**Recorded information:**
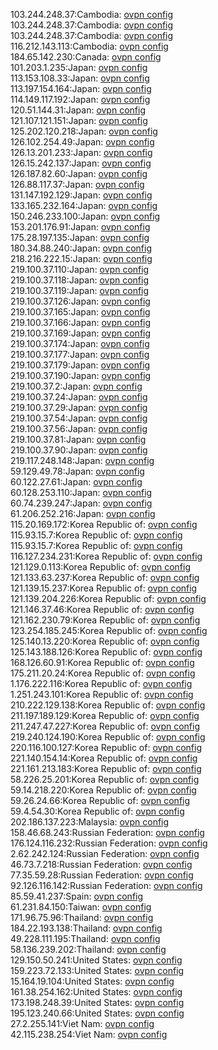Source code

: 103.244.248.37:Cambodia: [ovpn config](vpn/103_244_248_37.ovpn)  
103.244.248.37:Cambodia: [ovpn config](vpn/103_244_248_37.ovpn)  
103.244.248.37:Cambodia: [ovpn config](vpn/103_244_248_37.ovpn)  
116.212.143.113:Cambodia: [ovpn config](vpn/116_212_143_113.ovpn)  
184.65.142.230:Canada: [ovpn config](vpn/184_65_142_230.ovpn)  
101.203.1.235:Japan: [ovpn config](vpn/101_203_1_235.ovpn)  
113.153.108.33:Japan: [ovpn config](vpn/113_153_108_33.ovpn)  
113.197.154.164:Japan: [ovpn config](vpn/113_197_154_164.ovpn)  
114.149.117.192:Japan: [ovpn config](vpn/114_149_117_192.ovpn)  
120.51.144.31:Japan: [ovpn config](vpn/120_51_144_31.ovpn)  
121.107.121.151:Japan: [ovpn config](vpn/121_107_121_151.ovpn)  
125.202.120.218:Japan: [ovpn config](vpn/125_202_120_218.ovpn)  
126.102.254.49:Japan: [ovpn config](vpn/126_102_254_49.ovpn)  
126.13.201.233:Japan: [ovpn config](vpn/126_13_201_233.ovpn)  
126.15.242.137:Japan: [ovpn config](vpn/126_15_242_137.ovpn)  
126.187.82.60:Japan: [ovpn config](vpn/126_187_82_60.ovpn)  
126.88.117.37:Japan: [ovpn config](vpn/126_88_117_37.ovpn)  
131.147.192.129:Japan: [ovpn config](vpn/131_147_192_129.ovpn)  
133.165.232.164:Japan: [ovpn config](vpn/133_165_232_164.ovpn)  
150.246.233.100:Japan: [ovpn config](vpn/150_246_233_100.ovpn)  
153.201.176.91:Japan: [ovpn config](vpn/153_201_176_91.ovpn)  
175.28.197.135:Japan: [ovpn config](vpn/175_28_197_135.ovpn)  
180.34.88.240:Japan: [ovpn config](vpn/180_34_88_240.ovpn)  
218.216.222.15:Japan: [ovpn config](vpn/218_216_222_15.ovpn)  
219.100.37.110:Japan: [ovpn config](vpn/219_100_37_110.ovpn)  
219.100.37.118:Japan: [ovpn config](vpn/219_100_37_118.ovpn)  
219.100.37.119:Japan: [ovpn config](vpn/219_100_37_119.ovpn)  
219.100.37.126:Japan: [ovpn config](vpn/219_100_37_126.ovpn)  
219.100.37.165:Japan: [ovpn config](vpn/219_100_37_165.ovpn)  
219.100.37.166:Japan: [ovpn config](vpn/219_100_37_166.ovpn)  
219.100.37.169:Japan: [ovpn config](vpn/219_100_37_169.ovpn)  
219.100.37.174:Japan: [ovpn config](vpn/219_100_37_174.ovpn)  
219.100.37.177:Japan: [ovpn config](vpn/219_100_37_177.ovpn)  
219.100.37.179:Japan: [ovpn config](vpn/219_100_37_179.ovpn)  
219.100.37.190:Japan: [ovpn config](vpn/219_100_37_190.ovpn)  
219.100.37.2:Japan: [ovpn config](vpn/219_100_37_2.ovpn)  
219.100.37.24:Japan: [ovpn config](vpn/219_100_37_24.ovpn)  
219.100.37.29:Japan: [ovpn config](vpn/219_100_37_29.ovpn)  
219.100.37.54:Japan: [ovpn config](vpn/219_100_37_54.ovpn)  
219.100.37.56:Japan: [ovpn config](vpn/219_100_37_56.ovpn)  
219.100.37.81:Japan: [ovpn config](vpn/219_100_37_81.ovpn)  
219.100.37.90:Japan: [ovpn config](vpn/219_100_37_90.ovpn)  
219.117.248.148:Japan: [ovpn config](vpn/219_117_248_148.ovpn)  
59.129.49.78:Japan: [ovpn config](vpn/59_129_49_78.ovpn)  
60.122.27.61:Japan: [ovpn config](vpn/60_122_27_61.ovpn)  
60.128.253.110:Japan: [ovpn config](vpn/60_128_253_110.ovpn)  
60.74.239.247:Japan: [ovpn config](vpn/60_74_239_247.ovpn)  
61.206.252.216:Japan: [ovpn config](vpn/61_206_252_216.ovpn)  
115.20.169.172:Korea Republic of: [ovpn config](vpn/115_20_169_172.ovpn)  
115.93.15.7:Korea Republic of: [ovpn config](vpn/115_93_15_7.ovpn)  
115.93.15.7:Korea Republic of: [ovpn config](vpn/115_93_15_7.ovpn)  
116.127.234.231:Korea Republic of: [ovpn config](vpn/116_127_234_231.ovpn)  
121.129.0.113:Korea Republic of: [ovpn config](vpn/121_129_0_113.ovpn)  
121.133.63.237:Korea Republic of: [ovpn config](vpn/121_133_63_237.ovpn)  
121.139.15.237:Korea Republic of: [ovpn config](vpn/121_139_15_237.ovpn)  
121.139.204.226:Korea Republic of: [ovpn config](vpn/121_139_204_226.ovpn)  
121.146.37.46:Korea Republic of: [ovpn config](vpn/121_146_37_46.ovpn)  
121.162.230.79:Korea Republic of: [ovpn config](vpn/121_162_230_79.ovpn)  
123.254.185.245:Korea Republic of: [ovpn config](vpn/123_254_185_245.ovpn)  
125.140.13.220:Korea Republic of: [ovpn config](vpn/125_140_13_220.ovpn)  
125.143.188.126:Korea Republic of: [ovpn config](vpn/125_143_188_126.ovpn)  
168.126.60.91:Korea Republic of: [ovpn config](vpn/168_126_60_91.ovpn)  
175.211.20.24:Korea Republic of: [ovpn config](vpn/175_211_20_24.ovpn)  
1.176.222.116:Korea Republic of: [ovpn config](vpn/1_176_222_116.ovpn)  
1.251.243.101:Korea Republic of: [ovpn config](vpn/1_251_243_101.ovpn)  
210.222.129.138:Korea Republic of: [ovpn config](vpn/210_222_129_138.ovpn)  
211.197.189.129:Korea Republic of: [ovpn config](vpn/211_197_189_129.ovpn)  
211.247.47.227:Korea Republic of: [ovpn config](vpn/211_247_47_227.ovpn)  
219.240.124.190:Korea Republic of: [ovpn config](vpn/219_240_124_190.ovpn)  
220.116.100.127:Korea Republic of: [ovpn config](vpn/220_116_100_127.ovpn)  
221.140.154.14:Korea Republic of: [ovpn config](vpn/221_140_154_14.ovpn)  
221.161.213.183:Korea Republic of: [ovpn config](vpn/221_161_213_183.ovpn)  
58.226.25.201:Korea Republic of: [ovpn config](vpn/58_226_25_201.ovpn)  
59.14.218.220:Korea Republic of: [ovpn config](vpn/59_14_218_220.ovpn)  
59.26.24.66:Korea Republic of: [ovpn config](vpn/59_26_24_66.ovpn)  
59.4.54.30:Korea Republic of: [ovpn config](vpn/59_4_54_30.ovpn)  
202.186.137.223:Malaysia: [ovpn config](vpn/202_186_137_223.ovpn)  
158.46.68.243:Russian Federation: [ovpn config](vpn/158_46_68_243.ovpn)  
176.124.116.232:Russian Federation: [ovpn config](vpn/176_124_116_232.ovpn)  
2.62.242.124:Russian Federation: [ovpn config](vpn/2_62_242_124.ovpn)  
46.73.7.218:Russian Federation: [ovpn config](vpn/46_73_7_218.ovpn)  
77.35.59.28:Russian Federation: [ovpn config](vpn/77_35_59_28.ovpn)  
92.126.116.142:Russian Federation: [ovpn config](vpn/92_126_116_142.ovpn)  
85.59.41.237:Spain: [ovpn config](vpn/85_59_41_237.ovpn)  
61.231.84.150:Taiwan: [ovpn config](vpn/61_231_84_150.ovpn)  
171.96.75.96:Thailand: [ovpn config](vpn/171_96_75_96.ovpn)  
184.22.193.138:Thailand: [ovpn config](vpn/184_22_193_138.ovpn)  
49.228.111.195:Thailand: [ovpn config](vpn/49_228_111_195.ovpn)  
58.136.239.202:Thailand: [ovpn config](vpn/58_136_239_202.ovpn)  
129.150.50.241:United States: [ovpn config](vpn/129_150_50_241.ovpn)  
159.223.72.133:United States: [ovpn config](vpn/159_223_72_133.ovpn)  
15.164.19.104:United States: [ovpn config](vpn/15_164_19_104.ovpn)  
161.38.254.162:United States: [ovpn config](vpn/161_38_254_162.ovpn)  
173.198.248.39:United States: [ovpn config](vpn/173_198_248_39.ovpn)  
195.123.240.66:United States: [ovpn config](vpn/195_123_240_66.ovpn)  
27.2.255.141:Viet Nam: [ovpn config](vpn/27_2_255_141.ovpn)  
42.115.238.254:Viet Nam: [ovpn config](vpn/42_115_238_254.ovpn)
==
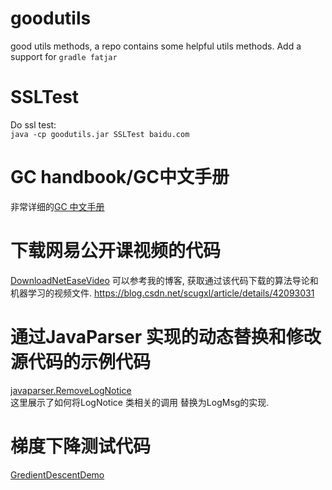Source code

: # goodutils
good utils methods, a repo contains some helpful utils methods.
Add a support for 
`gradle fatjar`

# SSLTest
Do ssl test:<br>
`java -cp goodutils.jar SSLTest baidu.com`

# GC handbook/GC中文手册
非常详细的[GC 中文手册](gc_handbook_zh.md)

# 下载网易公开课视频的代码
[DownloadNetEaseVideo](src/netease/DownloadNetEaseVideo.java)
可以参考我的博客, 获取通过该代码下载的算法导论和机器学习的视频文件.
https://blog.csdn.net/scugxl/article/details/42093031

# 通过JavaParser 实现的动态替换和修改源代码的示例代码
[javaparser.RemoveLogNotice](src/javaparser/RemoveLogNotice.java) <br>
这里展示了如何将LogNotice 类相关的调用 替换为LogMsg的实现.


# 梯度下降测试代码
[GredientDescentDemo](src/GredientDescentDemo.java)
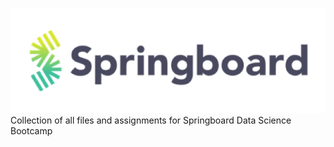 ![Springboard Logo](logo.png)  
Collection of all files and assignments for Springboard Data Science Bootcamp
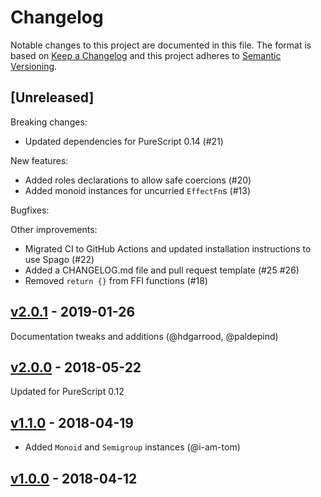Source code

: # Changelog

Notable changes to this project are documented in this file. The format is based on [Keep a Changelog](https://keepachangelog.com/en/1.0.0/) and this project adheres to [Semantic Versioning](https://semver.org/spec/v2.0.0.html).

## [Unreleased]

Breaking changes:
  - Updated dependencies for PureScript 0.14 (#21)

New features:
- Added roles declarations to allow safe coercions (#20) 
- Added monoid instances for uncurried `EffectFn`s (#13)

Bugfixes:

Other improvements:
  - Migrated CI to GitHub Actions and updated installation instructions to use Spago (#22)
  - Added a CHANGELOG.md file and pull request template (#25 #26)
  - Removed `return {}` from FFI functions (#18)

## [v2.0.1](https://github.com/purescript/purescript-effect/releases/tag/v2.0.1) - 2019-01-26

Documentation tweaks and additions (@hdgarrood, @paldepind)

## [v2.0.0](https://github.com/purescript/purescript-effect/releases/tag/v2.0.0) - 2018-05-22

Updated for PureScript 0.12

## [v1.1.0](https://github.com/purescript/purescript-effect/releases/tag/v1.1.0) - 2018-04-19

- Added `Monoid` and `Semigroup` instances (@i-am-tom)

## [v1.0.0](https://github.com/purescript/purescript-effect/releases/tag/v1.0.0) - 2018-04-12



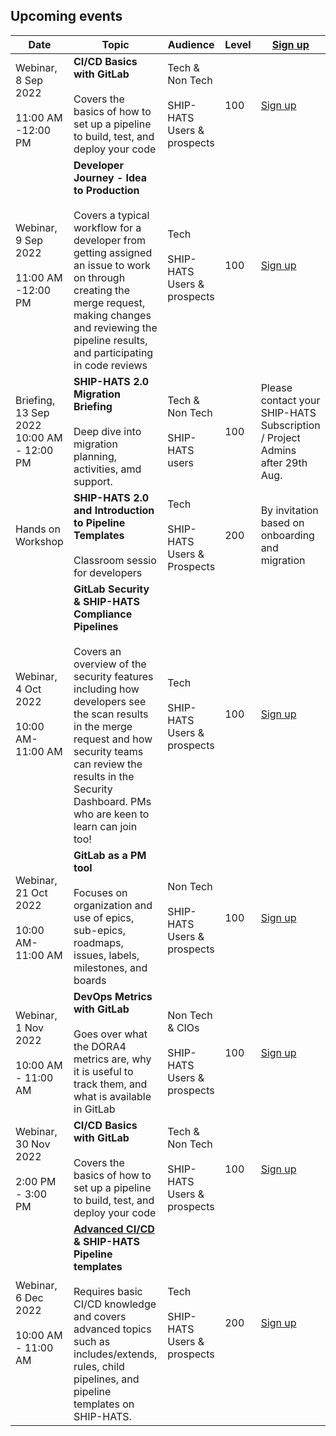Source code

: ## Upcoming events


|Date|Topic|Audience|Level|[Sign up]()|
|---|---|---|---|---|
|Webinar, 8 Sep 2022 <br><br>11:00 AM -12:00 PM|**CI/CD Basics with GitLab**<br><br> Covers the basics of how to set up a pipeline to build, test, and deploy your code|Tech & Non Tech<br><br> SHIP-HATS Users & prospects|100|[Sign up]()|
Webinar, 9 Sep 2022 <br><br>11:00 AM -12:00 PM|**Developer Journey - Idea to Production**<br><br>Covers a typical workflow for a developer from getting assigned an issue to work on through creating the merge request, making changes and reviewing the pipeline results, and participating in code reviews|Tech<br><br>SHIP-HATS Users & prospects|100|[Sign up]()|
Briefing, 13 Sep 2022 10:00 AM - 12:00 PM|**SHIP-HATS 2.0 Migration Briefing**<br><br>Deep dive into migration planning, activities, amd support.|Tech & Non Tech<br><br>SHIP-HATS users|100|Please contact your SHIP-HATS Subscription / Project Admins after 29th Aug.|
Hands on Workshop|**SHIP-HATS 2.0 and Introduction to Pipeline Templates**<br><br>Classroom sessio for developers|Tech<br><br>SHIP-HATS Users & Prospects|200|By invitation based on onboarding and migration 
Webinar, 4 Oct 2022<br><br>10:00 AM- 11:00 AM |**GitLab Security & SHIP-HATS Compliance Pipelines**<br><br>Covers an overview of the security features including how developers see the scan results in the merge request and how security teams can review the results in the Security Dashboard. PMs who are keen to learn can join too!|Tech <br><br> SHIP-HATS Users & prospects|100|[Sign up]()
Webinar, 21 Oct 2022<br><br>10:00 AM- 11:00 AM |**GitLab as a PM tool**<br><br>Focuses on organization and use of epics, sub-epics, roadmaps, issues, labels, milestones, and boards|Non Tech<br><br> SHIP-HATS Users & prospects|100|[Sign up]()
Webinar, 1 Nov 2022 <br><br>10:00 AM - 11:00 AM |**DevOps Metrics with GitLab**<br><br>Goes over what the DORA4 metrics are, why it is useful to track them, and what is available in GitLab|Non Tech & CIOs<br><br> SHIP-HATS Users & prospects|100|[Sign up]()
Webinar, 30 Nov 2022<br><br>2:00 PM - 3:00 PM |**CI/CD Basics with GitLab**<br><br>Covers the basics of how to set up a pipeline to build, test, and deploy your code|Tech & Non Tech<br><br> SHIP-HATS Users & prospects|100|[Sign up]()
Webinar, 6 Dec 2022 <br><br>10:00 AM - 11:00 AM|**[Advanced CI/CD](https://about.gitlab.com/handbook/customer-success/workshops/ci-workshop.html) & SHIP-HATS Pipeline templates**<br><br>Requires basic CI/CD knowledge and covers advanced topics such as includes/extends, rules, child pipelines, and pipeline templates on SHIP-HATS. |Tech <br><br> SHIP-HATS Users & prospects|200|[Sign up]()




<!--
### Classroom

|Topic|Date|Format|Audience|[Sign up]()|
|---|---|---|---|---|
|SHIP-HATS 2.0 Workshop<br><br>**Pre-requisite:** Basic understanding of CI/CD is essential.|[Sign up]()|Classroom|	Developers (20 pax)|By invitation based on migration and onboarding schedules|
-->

**Activity:**
Using the data above, return each line that includes the word "Russian".

**Answer to this task:**
158.46.68.243:Russian Federation: [ovpn config](vpn/158_46_68_243.ovpn)  
176.124.116.232:Russian Federation: [ovpn config](vpn/176_124_116_232.ovpn)  
2.62.242.124:Russian Federation: [ovpn config](vpn/2_62_242_124.ovpn)  
46.73.7.218:Russian Federation: [ovpn config](vpn/46_73_7_218.ovpn)  
77.35.59.28:Russian Federation: [ovpn config](vpn/77_35_59_28.ovpn)  
92.126.116.142:Russian Federation: [ovpn config](vpn/92_126_116_142.ovpn)  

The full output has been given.